[Collected data]
BEGIN
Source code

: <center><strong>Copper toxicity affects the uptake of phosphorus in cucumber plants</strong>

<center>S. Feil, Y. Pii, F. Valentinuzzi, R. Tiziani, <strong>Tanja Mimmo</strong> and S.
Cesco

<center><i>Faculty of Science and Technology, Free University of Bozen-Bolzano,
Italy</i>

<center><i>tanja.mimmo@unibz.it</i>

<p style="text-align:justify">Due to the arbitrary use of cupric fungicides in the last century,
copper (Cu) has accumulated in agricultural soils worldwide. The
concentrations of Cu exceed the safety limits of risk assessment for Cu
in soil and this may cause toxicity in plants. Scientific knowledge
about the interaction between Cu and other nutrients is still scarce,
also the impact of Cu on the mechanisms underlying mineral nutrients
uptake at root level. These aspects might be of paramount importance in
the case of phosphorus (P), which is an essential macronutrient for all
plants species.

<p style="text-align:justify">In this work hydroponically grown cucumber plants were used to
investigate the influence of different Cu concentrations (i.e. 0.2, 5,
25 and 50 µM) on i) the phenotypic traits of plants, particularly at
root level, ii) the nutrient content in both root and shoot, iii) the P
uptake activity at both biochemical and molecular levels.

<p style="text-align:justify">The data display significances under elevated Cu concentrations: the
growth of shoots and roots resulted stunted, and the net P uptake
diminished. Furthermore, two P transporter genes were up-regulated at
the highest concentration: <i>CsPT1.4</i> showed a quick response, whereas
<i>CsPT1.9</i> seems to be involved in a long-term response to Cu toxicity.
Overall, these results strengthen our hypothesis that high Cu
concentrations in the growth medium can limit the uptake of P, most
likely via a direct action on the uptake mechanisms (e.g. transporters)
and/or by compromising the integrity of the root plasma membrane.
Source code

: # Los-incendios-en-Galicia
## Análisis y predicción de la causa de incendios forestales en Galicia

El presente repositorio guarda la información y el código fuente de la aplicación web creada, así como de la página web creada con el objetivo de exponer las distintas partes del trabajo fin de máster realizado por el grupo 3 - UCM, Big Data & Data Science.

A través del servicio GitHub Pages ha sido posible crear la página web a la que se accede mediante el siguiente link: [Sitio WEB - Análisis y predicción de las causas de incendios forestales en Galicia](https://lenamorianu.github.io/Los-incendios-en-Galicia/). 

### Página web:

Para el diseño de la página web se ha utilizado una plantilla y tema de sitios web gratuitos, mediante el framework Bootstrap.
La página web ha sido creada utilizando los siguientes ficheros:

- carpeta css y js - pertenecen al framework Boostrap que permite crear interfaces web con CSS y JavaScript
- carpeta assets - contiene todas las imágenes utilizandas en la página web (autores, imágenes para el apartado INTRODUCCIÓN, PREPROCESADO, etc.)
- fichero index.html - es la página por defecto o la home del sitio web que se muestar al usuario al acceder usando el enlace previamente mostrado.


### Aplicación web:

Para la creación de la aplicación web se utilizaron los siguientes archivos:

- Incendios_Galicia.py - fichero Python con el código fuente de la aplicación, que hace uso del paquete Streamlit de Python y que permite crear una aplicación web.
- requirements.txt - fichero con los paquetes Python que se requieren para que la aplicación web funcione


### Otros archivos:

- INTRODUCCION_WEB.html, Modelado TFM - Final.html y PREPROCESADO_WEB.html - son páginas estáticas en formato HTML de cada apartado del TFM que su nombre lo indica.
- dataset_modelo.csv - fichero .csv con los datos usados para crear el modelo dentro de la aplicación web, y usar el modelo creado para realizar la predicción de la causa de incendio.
END
What to do >>
Tally the lines above that contain the word "toxicity", and reply with only the number.

Response box >>
3